Tan Huiwen, Yu Kai, Yu Yerong, An Zhengmei, Li Jianwei
Department of Endocrinology and Metabolism.
Centre of Pituitary Adenoma and Related Diseases, West China Hospital, Sichuan University, Chengdu, China.
Medicine (Baltimore). 2019 Jan;98(2):e13853. doi: 10.1097/MD.0000000000013853.
Langerhans cell histiocytosis (LCH) is characterized by clonal proliferation of immature dendritic cells, mainly affects children. LCH in adult sellar region is extremely rare. In literature, optimal treatments remain unclear and only a few cases of LCH were treated using surgery. Here, we present a rare case of isolated hypothalamic-pituitary LHC in female adult. We focused on elucidating the clinical manifestations and immunohistochemical features of LCH, and exploring the proper treatment in adults.
A 50-year-old woman was admitted to our hospital, presenting with polydipsia and polyuria for over 3 months.
Radiological studies revealed lesions (0.5 × 0.9 × 0.4 cm) on posterior pituitary and enlarged pituitary stalk, which was moderately enhanced on contrast magnetic resonance imaging (MRI) of sellar region. In biopsy, pathological examination of Langerhans cells were observed with positive S-100 protein and Ki-67 antigen markers, findings were sufficient to establish a diagnosis of central nervous system (CNS) LCH.
The patient with LCH restricted in the sellar region received both surgery and chemotherapy.
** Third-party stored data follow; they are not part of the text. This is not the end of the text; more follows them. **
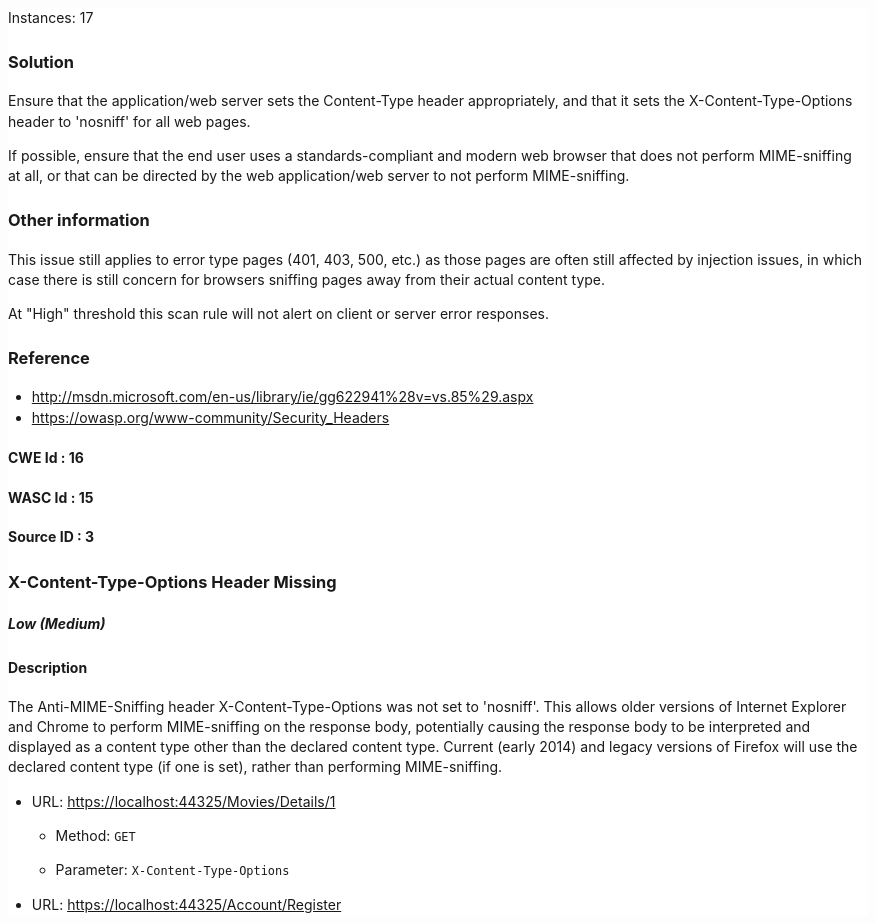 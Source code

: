   
  
  
Instances: 17
  
### Solution
<p>Ensure that the application/web server sets the Content-Type header appropriately, and that it sets the X-Content-Type-Options header to 'nosniff' for all web pages.</p><p>If possible, ensure that the end user uses a standards-compliant and modern web browser that does not perform MIME-sniffing at all, or that can be directed by the web application/web server to not perform MIME-sniffing.</p>
  
### Other information
<p>This issue still applies to error type pages (401, 403, 500, etc.) as those pages are often still affected by injection issues, in which case there is still concern for browsers sniffing pages away from their actual content type.</p><p>At "High" threshold this scan rule will not alert on client or server error responses.</p>
  
### Reference
* http://msdn.microsoft.com/en-us/library/ie/gg622941%28v=vs.85%29.aspx
* https://owasp.org/www-community/Security_Headers

  
#### CWE Id : 16
  
#### WASC Id : 15
  
#### Source ID : 3

  
  
  
  
### X-Content-Type-Options Header Missing
##### Low (Medium)
  
  
  
  
#### Description
<p>The Anti-MIME-Sniffing header X-Content-Type-Options was not set to 'nosniff'. This allows older versions of Internet Explorer and Chrome to perform MIME-sniffing on the response body, potentially causing the response body to be interpreted and displayed as a content type other than the declared content type. Current (early 2014) and legacy versions of Firefox will use the declared content type (if one is set), rather than performing MIME-sniffing.</p>
  
  
  
* URL: [https://localhost:44325/Movies/Details/1](https://localhost:44325/Movies/Details/1)
  
  
  * Method: `GET`
  
  
  * Parameter: `X-Content-Type-Options`
  
  
  
  
* URL: [https://localhost:44325/Account/Register](https://localhost:44325/Account/Register)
Gamma knife radiosurgery was performed after diagnosed as central diabetes insipidus (CDI) induced by pituitary lesion. And tumorectomy was performed 5 years later. However, in the latest MRI in 2017, the nodular shadow became larger (about 1.4 cm), chemotherapy and further systemic therapy were given.
At 12-month follow-up, no local reoccurrence was noticed.
For LCH, though difficult to be diagnosed and none defined standard therapeutic approach to adults, surgery should be considered if there are neurological symptoms or histological diagnosis. The present study showed that some manifestations can be meaningful when central nervous system (CNS) is involved. For complex diseases in the sellar region, multi-disciplinary team (MDT) model of diagnosis and treatment should be helpful for better clinical efficacy.
朗格汉斯细胞组织细胞增多症(LCH)的特征是未成熟树突状细胞的克隆性增殖,主要影响儿童。成人蝶鞍区LCH极为罕见。在文献中,最佳治疗方法仍不明确,仅有少数LCH病例采用手术治疗。在此,我们报告一例成年女性孤立性下丘脑 - 垂体LCH的罕见病例。我们着重阐明LCH的临床表现和免疫组化特征,并探索成人的合适治疗方法。
一名50岁女性因多饮多尿3个多月入住我院。
影像学检查显示垂体后叶有病变(0.5×0.9×0.4厘米),垂体柄增粗,蝶鞍区对比磁共振成像(MRI)显示病变呈中度强化。活检时观察到朗格汉斯细胞的病理检查结果,S - 100蛋白和Ki - 67抗原标记呈阳性,这些发现足以确诊中枢神经系统(CNS)LCH。
该蝶鞍区局限性LCH患者接受了手术和化疗。在被诊断为垂体病变导致中枢性尿崩症(CDI)后进行了伽玛刀放射外科治疗。5年后进行了肿瘤切除术。然而,在2017年的最新MRI检查中,结节状阴影变大(约1.4厘米),于是给予了化疗及进一步的全身治疗。
在12个月的随访中,未发现局部复发。
对于LCH而言,尽管诊断困难且尚无针对成人的明确标准治疗方法,但如果存在神经症状或组织学诊断,应考虑手术治疗。本研究表明,当累及中枢神经系统(CNS)时,一些表现可能具有重要意义。对于蝶鞍区的复杂疾病,多学科团队(MDT)诊疗模式有助于提高临床疗效。